• WHAT YOU SHOULD DO
Search the records for the word "pred" and copy every line in which it occurs.

===== SOURCE MATERIAL =====

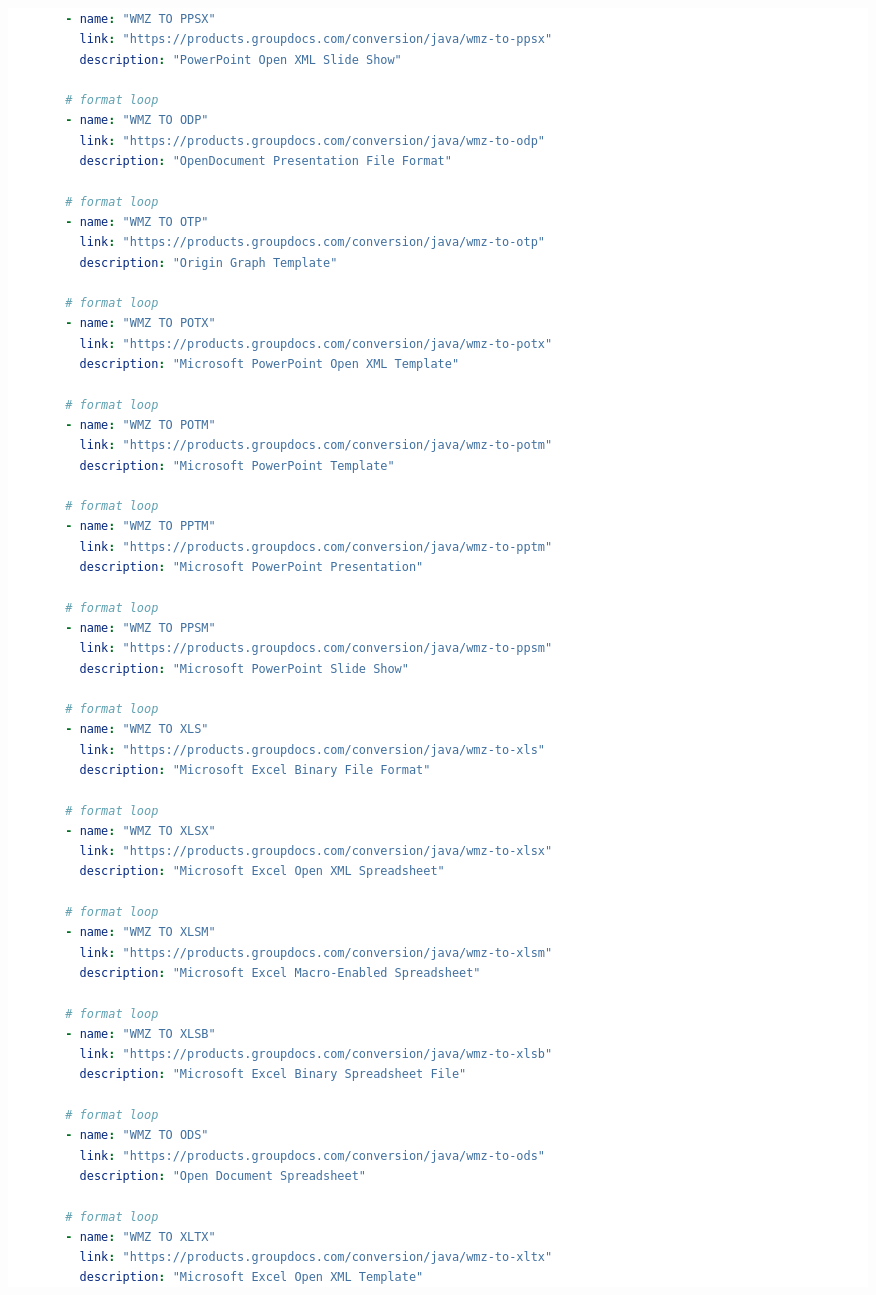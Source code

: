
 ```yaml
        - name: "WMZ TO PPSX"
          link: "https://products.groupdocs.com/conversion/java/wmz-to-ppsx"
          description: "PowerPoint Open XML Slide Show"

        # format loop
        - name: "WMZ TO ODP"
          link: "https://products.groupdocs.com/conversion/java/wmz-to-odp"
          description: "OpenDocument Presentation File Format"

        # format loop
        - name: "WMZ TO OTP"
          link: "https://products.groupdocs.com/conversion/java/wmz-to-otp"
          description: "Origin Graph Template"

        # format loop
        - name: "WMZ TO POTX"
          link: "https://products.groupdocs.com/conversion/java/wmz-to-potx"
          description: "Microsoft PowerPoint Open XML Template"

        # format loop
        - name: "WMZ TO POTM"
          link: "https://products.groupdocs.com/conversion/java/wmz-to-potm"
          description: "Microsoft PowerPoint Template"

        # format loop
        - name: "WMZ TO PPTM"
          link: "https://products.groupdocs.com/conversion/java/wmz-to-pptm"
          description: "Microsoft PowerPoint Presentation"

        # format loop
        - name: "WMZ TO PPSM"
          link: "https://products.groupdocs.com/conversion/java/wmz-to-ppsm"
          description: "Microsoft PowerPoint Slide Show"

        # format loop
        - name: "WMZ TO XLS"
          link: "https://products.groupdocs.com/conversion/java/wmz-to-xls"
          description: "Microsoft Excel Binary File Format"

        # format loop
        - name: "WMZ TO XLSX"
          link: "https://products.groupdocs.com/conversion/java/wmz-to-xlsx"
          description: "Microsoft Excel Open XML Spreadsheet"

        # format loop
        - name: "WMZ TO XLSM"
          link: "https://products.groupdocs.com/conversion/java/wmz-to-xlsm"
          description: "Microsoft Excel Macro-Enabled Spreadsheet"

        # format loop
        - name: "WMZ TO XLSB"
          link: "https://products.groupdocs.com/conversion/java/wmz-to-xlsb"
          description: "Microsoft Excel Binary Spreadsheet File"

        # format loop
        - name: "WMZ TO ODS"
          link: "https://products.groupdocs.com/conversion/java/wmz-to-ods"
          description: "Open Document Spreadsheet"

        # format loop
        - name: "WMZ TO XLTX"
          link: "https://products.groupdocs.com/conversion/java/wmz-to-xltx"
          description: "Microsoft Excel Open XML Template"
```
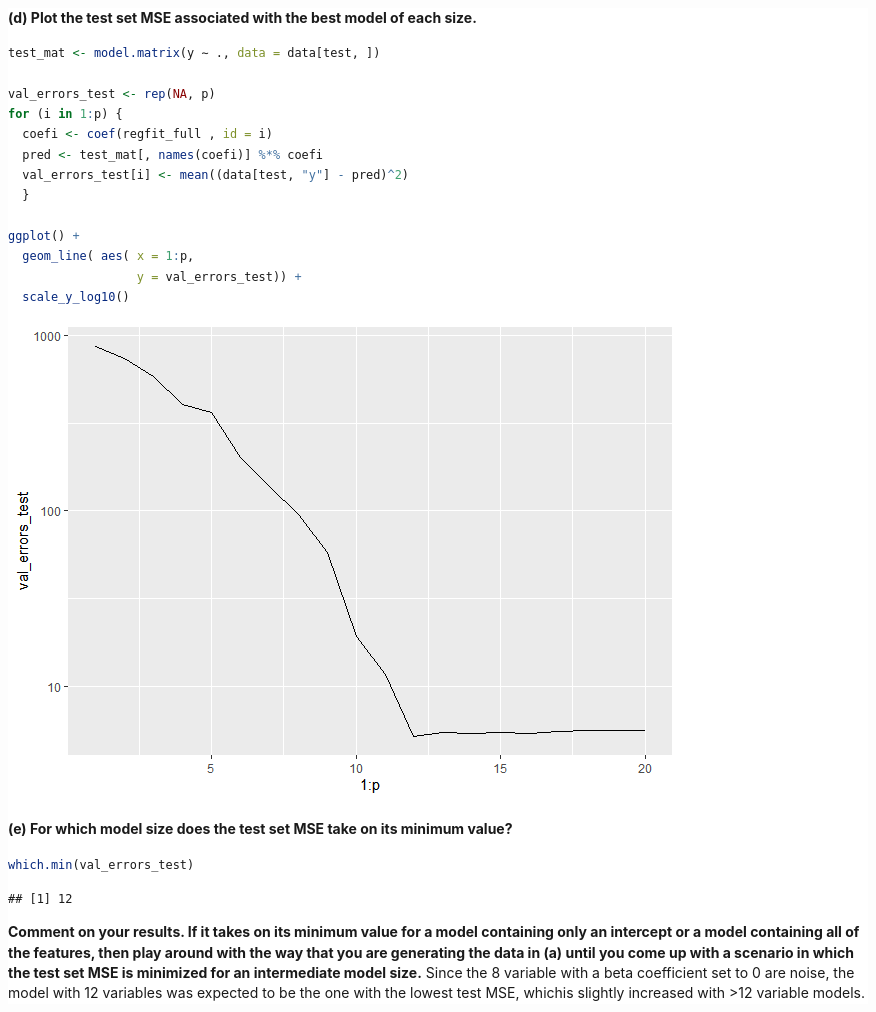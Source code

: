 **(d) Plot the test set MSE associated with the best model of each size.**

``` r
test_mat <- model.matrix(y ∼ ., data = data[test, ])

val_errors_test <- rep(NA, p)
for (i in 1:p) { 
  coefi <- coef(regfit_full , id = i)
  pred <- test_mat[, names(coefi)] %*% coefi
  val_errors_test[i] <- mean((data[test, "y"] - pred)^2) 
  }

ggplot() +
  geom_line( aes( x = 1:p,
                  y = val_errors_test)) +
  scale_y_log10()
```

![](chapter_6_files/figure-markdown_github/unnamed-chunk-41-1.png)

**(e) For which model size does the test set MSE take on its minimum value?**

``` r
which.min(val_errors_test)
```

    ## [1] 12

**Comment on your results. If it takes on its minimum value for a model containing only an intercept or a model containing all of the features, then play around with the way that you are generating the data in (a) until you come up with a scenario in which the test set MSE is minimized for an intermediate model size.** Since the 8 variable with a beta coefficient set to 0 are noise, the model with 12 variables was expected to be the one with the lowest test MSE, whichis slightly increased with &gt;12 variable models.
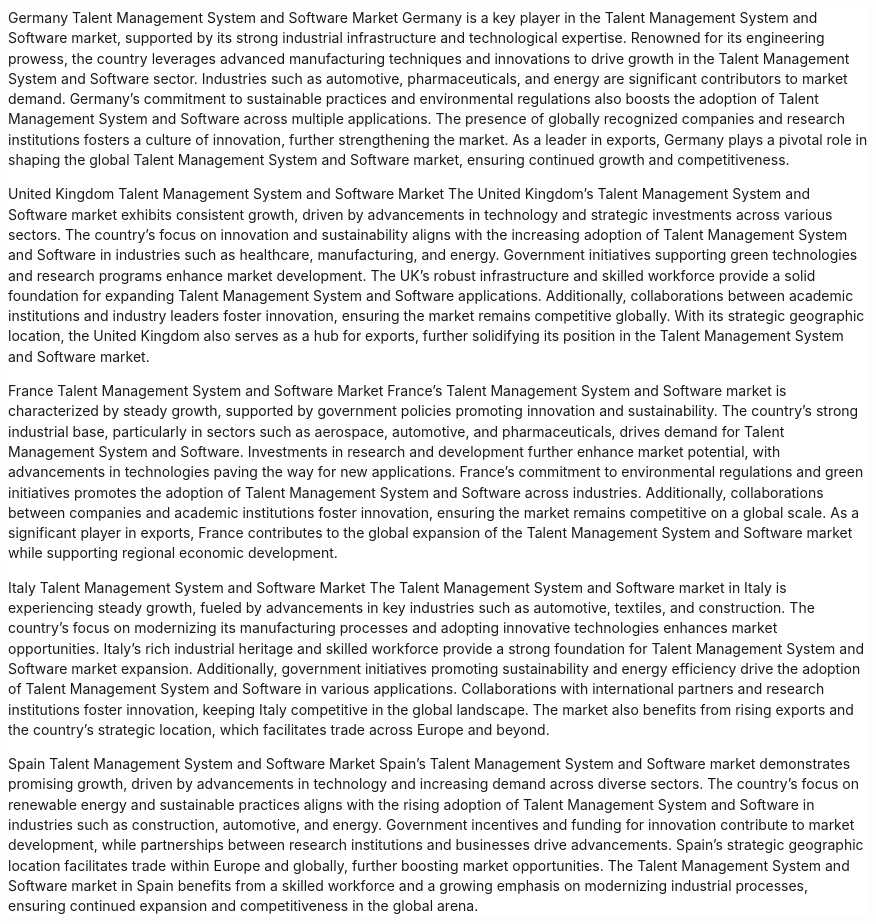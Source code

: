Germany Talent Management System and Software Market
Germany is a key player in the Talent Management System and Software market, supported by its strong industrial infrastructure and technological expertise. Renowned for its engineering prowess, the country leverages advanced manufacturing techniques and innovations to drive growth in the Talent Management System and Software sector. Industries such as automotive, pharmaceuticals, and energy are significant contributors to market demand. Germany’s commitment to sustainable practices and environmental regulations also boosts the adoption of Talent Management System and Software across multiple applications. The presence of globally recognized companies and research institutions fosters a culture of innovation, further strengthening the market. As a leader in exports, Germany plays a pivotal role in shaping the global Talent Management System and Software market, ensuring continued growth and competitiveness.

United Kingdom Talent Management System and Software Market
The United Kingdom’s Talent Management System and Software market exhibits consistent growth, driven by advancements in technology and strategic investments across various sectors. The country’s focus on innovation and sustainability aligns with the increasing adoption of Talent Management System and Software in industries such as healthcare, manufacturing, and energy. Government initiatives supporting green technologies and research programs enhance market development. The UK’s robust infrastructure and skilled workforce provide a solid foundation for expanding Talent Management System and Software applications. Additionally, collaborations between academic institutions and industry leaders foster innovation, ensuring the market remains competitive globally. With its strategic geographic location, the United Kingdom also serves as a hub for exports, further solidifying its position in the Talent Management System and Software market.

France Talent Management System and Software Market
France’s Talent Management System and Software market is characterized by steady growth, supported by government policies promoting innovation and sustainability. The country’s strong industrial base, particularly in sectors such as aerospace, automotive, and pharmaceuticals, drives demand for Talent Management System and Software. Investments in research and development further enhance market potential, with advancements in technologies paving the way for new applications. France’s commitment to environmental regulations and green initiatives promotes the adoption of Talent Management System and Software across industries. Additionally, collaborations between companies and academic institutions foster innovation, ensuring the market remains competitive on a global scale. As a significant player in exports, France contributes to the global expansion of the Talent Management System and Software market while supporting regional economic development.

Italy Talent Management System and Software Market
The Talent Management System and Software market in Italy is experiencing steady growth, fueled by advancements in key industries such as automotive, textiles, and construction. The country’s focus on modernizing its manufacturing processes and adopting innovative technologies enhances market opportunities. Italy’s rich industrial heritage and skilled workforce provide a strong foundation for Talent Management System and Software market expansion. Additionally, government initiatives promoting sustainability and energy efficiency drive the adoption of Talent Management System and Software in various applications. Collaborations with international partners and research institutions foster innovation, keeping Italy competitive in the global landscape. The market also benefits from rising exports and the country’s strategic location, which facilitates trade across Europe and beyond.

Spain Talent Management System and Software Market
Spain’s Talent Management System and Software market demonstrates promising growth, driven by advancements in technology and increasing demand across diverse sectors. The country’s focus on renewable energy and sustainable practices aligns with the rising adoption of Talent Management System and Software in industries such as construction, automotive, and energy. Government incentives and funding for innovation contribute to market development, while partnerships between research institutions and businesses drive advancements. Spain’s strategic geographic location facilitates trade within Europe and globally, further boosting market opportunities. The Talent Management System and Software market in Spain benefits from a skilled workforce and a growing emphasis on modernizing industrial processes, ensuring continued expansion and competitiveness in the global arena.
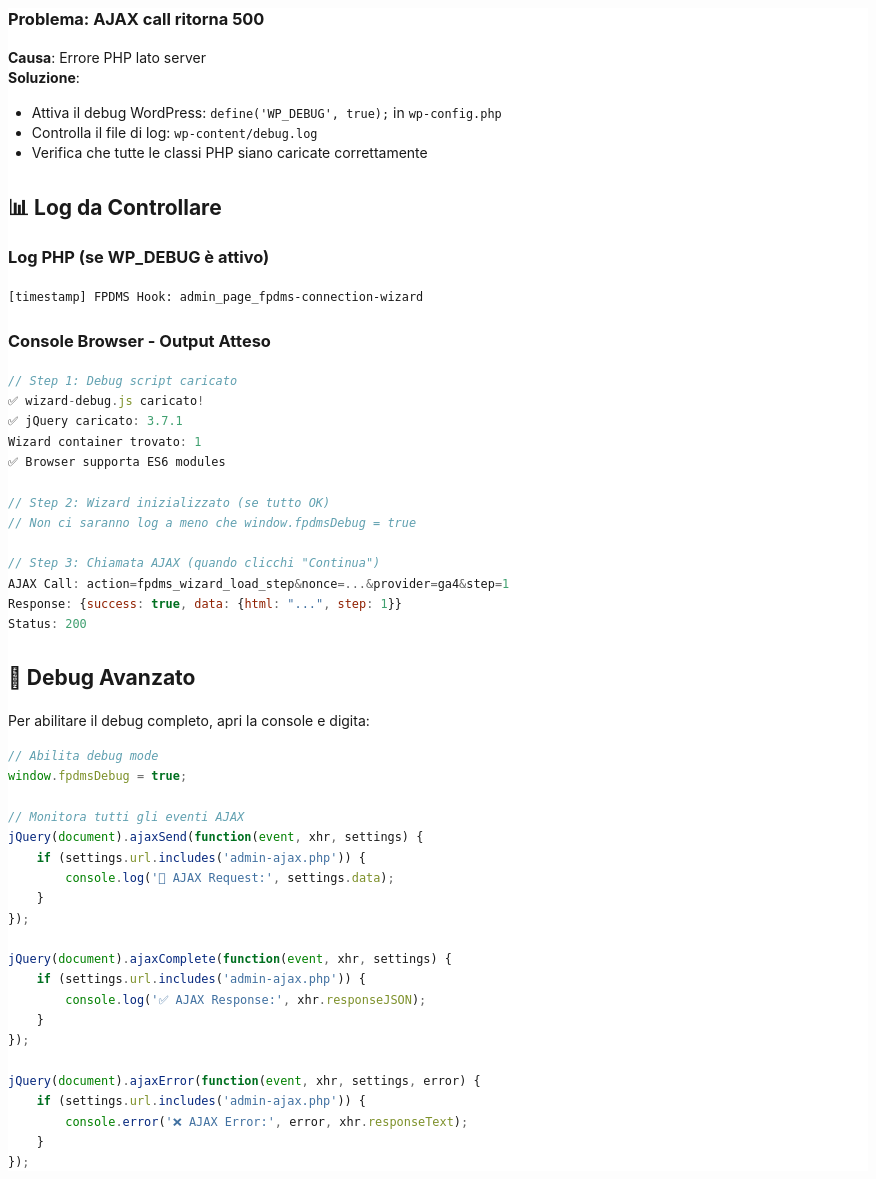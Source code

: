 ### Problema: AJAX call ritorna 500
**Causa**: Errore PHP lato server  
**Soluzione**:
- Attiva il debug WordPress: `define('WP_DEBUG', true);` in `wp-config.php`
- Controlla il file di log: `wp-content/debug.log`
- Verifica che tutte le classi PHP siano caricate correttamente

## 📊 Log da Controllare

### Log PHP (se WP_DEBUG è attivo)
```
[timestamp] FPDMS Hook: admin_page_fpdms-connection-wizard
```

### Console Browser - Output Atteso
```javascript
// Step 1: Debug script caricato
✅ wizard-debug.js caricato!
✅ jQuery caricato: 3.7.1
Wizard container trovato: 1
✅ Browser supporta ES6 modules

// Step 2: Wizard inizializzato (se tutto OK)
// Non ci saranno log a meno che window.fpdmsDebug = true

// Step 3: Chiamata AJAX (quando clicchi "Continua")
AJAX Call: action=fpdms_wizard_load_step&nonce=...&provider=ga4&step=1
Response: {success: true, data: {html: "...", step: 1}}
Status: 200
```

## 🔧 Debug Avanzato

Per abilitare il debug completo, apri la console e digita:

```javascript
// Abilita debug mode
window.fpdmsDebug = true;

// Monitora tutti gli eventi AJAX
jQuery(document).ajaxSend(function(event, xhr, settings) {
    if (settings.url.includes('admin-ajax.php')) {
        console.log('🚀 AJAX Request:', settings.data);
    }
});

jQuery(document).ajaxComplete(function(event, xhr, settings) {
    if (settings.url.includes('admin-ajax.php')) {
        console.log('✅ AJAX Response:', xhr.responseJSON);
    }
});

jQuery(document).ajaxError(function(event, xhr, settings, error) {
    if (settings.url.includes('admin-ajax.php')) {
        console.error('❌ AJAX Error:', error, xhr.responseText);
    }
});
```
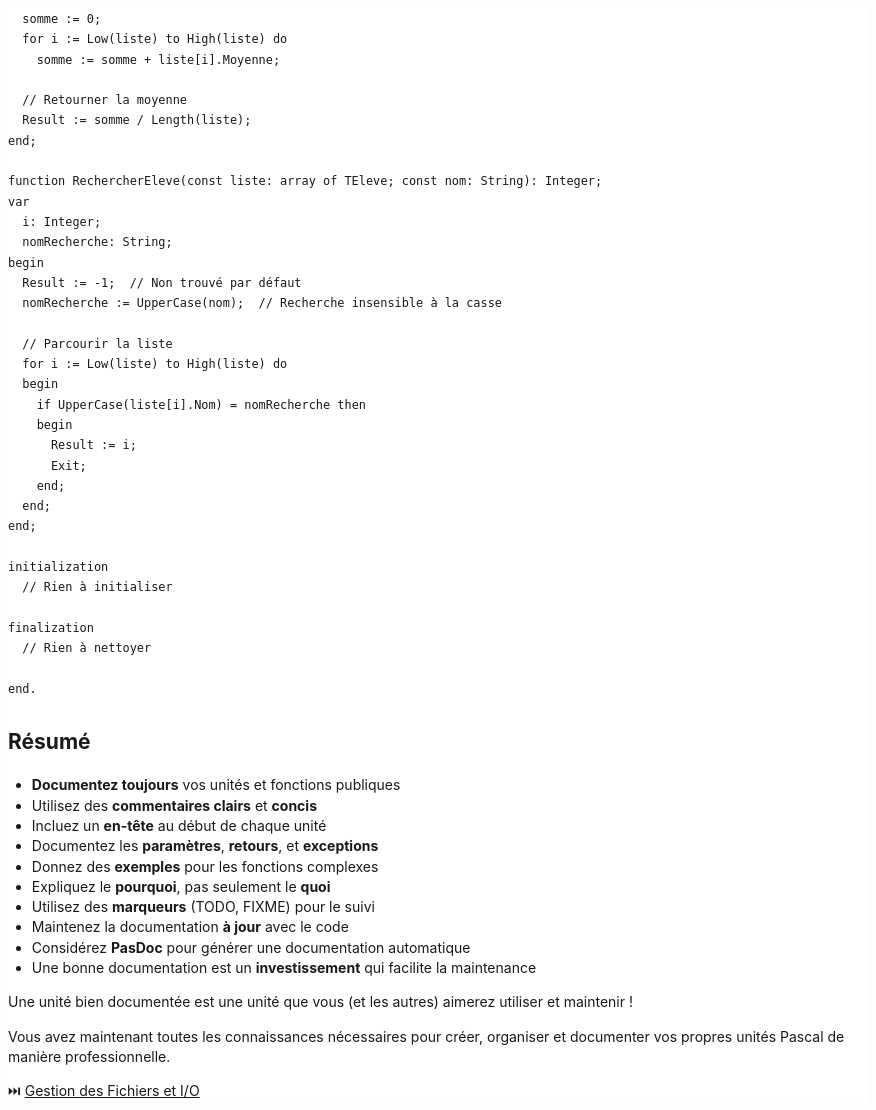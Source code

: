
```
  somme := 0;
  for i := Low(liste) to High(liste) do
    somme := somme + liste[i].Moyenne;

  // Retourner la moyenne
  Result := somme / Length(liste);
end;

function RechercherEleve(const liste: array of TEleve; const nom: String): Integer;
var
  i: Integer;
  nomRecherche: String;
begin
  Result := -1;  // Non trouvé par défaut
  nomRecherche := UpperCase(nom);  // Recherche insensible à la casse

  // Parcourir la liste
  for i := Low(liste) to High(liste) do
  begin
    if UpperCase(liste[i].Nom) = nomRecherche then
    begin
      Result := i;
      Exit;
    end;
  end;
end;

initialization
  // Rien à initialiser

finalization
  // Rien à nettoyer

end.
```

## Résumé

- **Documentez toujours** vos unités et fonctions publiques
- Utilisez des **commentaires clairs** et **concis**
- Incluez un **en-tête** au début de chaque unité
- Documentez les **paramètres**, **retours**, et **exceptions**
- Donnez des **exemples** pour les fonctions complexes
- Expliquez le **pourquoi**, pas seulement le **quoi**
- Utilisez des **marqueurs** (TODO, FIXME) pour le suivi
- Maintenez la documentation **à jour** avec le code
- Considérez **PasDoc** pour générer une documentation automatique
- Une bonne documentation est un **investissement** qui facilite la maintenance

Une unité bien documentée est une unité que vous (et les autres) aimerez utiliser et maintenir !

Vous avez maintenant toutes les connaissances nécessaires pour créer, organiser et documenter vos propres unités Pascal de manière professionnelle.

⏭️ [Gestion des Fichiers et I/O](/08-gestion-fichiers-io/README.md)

=====

• RESULT
  pred <- test_mat[, names(coefi)] %*% coefi
  val_errors_test[i] <- mean((data[test, "y"] - pred)^2) 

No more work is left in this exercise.